It would probably not be useful at this point for me to suggest a resolution
to absolutely everything, especially if that involves specific wording.
It's much more likely the WG/editors would choose different wording and
organization anyway.  But when I get back from vacation (1st day of
November) and catch up on the mailing list traffic, I will see if there's
any place where I can suggest wording to capture what I meant in a way that
the WG can agree.  I understand there's often a balance between leaving
options open for different implementations and extensions, and closing
options down so that specific behavior can be depended on, and sometimes
there are ways you can have a little of both.

High-level comments,  summarizing comments

 - The mechanism for creating a media resource and a media link entry in
response to a single POST conflicts with at least one statement elsewhere in
the draft, and has no example.  This is one of those cases where I
personally had some assumptions
(that not every media resource had its own
media link entry if the media resource had been created manually)


There may be 'other' media resources, but if they don't have an associated
Media Link Entry then they are not 'in' the collection.

that
weren't ever quite cleared up by the spec.
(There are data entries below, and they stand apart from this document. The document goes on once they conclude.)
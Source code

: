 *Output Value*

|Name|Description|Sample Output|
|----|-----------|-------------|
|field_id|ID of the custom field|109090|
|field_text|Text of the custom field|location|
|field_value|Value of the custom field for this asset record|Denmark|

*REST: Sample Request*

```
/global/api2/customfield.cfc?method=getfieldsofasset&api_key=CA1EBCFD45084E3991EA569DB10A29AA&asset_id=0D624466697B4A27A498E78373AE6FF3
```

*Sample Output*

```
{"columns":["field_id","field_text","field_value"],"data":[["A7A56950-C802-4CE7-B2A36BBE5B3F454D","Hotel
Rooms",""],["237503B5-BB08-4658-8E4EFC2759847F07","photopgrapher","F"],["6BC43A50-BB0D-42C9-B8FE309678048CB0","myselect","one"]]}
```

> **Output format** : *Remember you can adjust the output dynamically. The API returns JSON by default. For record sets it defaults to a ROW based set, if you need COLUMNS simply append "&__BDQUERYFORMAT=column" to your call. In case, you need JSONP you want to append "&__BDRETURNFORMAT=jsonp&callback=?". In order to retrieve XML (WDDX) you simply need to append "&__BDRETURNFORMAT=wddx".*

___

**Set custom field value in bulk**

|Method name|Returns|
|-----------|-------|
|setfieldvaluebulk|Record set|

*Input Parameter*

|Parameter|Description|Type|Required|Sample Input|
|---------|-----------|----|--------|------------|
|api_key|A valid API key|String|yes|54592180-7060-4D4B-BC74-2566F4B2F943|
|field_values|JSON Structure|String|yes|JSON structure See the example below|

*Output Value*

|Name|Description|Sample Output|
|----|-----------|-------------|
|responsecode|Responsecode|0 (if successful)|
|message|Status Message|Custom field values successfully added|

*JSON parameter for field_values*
If the client CAN create a media
resource without also creating a media link entry, that should be a separate
example.

 - Overall, the responsibility model needs to be slightly better defined.
E.g. we know the server is responsible for choosing a URL for new entries;
it's not clear who's responsible for cleaning up linked entries if a user
ever needs to clean up historical entries.  Atom sometimes seems to split
the responsibility, and those are the most complicated cases.  More examples
below as it's probably more useful to discuss specifics.



That used to be in the spec:

http://bitworking.org/projects/atom/draft-ietf-atompub-protocol-06.html#entry-constraints

It should go back in.

 - To an outsider or newcomer -- including me even though I've been
following discussions closely for a while -- there's a part of the Atom
model that's subtle but important to understand.  Consumers of Atom feeds
are supposed to look at the regular feed document, whereas publishers of
Atom feeds are supposed to look at other, different resources to see how to
edit or create posts.  Publishers effectively look at a different feed than
users do, one with extra metadata (the rel="edit" links).  It's a different
model than that of WebDAV or IMAP, because rather than have the client
specify which metadata it's interested in, the server offers two choices
with different addresses.  I believe it would be useful to cover that part
of the model upfront in addition to the other useful stuff already there.


Agreed.


Creating resources

Explicit result of POST, section 4.

Are there zero, one or more resources created with a POST? There's a line at
the top of section 4 which says that "POST is used to create a new,
dynamically-named, resource".  However, that implies ONE, whereas with media
entries, a POST could create TWO resources.  I believe a successful POST
request as described here MUST either result in one or two resources, never
zero, and never 3 or more (in the absence of extensions).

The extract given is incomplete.